Built in 1823 by John R. Williams, the Old Place Cabin featured a mud chimney.

With his wife in tow, Duer returned to Texas to seek his fortune, settling in the young town of Houston. Duer’s entrepreneurial spirit flourished with early business ventures included lending, land speculation, mercantile and rental properties. Despite his great efforts, Duer found himself struggling to provide the quality of life his wife was accustomed to.

In 1841, little more than a year into the marriage, the Duers added a baby girl to the family and another in 1843. Perhaps the strain of the growing family or merely the distance from her childhood home took a toll on Mary. She took her newborn and toddler and made the difficult journey back to Florida alone. Duer recorded these things in a diary, which fortunately allowed a glimpse of life in early Houston. He grew despondent without his family but also more determined to provide a proper home for them and to increase his means.

Duer moved into a single room when his family left and rented the house to maximize his income. Eventually, he moved out entirely and took lodging at the Capitol Hotel. He began to cast around for property to accommodate his growing family, settling ultimately on Williams’ cabin. Duer began a new enterprise: rounding up cattle.

Not long after moving to the cabin, Mary and the children returned. There were hardships to be sure, but the move must have seemed like a change of fortune for the Duer family. The cattle venture paid off, and with the earnings, Duer leveraged more land. Some of this land was north of Houston in what today is known as Rose Hill. Duer helped found a new community there of German immigrants.

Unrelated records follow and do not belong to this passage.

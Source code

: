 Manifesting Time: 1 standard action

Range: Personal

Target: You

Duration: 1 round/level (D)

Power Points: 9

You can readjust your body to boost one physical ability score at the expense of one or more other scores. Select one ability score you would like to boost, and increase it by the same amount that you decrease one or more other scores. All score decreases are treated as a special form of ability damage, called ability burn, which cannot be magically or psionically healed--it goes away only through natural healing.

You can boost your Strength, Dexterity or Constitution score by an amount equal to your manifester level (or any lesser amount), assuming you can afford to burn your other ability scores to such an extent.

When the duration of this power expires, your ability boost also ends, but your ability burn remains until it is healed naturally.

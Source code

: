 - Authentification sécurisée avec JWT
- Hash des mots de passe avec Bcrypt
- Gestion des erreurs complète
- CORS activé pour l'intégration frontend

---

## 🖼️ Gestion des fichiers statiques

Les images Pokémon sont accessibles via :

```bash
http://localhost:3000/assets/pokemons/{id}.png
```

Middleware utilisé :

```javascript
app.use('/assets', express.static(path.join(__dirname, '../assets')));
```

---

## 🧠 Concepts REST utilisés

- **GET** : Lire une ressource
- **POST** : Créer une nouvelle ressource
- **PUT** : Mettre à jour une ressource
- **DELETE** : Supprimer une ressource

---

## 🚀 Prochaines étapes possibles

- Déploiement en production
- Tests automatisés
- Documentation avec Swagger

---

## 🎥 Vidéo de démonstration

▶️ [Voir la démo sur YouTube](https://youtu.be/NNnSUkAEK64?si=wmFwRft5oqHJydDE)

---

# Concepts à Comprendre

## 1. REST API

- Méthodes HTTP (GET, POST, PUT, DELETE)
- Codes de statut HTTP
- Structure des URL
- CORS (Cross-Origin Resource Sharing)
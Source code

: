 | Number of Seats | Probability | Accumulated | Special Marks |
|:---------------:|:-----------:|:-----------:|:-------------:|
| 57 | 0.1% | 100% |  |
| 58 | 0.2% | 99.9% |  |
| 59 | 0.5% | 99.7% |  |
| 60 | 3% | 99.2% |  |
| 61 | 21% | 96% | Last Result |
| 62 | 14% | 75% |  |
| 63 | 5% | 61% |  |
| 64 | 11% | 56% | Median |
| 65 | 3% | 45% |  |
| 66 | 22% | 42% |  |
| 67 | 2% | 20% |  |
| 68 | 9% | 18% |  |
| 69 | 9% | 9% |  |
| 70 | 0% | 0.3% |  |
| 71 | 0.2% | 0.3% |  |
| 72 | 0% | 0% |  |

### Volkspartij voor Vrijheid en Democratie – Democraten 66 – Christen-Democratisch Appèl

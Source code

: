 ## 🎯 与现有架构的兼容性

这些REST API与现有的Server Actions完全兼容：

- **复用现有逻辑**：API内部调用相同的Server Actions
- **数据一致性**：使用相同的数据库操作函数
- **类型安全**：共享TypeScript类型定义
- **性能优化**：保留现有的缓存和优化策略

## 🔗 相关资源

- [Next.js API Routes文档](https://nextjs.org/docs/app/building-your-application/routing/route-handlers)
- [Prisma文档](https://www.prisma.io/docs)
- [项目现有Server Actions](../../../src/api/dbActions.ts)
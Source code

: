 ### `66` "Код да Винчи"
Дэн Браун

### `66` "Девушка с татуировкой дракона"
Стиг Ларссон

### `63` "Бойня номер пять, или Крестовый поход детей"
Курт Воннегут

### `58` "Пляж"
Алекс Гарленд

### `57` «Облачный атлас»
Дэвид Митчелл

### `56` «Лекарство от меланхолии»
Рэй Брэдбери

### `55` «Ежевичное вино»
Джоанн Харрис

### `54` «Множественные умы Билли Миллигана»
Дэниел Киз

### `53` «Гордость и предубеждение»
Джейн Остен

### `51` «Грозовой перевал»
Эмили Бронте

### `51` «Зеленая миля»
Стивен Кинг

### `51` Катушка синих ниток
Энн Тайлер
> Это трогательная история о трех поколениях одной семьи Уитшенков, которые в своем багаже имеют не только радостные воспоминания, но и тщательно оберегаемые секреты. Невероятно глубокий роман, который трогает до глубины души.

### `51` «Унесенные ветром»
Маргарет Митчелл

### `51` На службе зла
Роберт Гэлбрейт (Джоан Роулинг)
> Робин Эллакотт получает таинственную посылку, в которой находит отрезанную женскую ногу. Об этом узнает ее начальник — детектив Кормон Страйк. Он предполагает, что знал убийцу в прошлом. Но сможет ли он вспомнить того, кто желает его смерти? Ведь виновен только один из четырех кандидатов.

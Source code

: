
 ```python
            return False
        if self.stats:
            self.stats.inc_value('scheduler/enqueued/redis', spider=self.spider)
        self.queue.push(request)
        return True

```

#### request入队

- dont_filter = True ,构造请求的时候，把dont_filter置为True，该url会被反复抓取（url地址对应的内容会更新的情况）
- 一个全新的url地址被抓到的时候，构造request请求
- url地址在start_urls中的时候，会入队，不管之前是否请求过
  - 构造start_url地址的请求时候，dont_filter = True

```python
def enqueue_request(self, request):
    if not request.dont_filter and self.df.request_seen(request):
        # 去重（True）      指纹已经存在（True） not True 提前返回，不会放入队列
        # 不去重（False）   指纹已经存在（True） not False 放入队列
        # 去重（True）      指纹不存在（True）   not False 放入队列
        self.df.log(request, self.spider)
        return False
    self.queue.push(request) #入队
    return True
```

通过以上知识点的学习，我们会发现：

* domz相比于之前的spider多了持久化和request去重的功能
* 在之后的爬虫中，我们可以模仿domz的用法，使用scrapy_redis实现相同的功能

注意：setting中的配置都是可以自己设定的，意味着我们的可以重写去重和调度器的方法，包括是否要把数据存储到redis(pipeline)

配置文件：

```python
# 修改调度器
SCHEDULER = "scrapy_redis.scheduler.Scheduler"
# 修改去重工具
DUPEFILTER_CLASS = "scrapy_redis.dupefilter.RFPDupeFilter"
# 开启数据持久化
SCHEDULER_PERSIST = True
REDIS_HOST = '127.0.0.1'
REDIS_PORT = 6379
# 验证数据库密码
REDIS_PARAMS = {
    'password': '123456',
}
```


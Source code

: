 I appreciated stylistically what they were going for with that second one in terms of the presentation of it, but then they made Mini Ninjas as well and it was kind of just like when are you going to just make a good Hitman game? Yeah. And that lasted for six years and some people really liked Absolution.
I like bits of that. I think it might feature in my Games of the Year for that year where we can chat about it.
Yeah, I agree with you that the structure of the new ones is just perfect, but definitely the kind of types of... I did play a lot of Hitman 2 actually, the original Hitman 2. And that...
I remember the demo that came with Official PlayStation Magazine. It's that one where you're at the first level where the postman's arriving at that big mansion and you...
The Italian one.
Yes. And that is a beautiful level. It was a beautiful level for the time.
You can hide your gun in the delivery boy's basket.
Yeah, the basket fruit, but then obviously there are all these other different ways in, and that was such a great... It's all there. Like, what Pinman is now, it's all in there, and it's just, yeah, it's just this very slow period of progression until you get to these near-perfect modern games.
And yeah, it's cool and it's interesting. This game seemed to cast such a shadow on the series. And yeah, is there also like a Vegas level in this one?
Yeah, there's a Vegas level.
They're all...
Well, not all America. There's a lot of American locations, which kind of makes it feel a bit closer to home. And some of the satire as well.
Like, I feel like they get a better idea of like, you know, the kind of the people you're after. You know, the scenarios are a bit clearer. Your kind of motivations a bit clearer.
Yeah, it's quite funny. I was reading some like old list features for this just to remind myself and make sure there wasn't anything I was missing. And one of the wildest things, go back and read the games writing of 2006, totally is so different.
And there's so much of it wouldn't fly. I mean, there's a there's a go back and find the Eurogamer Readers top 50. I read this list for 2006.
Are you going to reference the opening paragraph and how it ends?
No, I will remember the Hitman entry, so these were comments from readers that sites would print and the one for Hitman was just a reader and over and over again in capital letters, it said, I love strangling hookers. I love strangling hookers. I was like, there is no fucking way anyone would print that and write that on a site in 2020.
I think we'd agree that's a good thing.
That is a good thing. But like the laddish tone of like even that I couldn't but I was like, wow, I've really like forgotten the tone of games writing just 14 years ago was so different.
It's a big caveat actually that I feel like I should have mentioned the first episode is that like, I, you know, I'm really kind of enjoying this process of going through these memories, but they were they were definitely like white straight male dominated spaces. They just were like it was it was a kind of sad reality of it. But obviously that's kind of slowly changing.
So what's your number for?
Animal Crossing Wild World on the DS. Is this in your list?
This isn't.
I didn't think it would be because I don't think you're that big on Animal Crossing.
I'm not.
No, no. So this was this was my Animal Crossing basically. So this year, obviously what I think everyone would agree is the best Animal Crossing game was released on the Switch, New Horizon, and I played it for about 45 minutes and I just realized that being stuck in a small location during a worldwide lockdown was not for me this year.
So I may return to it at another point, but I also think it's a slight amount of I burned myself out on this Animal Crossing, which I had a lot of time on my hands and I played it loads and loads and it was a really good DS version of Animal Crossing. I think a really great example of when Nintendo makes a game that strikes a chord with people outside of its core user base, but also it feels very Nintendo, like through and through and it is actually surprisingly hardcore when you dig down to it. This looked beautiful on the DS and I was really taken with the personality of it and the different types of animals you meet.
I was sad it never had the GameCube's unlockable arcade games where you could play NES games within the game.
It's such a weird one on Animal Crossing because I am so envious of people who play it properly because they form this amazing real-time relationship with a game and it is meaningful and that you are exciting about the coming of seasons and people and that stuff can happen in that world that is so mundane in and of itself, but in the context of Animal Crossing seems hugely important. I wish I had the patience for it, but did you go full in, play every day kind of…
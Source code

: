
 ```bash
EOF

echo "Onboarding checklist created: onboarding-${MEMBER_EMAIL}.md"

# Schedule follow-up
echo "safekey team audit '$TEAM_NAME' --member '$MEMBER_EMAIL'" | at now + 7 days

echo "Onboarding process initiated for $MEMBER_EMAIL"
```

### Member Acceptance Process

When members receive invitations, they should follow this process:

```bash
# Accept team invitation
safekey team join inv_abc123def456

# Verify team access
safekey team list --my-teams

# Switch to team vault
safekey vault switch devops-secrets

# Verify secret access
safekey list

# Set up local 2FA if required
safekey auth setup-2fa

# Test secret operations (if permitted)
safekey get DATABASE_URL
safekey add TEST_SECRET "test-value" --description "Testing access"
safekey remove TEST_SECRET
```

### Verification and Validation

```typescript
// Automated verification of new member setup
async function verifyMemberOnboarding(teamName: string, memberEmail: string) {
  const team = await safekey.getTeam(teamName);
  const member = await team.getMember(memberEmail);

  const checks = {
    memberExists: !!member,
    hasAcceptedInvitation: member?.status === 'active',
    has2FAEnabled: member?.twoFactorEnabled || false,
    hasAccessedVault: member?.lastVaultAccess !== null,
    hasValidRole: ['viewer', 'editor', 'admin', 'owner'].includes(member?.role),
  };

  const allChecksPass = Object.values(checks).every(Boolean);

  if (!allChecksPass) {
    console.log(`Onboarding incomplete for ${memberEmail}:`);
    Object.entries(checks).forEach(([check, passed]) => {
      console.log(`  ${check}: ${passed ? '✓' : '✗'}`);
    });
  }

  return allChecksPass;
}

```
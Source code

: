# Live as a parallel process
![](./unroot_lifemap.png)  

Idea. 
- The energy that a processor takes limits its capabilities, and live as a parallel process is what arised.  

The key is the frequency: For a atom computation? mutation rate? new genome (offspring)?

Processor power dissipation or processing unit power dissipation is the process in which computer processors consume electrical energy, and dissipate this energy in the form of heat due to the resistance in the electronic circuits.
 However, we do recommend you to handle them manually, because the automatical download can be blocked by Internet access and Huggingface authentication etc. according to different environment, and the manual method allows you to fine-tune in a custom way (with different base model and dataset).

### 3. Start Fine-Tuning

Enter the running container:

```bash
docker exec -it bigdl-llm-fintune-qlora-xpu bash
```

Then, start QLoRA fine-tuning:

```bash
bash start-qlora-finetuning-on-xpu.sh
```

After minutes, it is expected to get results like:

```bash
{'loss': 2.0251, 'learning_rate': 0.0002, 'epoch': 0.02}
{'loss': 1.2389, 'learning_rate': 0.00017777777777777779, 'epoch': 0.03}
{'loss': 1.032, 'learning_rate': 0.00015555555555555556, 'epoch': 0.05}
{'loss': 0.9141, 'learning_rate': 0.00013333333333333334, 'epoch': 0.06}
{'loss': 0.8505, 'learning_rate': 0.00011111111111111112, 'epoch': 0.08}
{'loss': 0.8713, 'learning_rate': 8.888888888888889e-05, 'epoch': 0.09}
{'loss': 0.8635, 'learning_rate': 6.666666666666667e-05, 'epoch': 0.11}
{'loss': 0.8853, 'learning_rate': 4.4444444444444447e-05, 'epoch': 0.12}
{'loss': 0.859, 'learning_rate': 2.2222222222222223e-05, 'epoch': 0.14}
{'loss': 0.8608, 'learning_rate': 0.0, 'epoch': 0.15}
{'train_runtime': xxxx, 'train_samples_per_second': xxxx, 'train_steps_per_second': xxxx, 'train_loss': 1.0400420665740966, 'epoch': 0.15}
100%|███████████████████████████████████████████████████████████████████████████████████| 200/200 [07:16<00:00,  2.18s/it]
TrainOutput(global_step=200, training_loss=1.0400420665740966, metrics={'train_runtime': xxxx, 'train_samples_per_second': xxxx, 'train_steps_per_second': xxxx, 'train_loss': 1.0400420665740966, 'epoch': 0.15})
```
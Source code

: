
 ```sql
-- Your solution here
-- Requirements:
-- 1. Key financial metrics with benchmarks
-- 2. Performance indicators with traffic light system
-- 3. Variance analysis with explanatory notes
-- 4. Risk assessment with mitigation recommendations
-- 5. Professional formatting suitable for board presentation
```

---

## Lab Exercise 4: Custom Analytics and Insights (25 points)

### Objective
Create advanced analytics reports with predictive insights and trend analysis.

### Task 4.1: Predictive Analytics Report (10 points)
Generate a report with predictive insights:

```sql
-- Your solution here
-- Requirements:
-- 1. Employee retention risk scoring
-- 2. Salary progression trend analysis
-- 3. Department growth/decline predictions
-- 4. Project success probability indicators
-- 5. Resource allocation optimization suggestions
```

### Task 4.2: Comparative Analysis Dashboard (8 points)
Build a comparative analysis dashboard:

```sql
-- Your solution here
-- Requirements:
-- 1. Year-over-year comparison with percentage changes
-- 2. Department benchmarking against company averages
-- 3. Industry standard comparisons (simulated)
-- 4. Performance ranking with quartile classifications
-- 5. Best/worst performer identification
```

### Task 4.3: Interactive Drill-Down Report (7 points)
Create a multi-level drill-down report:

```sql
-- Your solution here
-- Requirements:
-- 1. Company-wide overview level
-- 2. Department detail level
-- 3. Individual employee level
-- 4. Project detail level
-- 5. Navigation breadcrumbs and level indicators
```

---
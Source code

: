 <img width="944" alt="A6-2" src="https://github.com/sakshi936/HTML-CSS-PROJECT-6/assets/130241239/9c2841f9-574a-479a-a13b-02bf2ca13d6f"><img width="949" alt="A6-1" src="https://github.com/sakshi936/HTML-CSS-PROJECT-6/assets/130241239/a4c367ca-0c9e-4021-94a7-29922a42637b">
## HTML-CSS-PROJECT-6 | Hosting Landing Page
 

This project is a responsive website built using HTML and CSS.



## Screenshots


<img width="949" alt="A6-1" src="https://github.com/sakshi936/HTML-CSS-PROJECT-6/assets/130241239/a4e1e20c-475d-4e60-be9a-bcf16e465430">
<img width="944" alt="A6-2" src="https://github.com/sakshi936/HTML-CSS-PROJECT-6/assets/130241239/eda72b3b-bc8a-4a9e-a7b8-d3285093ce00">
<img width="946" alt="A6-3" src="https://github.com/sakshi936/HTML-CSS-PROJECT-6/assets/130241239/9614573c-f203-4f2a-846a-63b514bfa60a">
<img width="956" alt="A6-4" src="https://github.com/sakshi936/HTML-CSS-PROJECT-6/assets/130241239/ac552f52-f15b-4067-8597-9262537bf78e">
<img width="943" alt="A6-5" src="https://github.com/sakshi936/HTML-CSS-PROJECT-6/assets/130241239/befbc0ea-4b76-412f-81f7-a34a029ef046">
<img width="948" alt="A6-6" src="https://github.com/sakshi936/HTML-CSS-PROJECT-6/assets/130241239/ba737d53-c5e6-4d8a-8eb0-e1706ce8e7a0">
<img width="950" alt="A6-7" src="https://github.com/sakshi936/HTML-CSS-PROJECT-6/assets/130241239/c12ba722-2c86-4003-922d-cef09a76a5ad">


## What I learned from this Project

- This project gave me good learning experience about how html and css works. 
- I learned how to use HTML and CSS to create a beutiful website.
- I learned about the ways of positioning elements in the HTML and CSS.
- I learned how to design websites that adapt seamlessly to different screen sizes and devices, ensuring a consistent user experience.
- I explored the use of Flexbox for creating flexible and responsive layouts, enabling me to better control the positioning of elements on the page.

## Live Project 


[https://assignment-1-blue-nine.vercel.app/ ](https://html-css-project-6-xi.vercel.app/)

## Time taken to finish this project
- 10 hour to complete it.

Duer’s success continued to build. His community thrived, and he was appointed postmaster. Rose Hill became the stagecoach and mail stop connecting Houston to Huntsville and places north. Duer operated a wagon shop with a large stable to rest and change the coach horses. He built a plantation in Rose Hill with his own mill and a general store. Duer had made his fortune. He was a successful merchant and part of the elite planter class.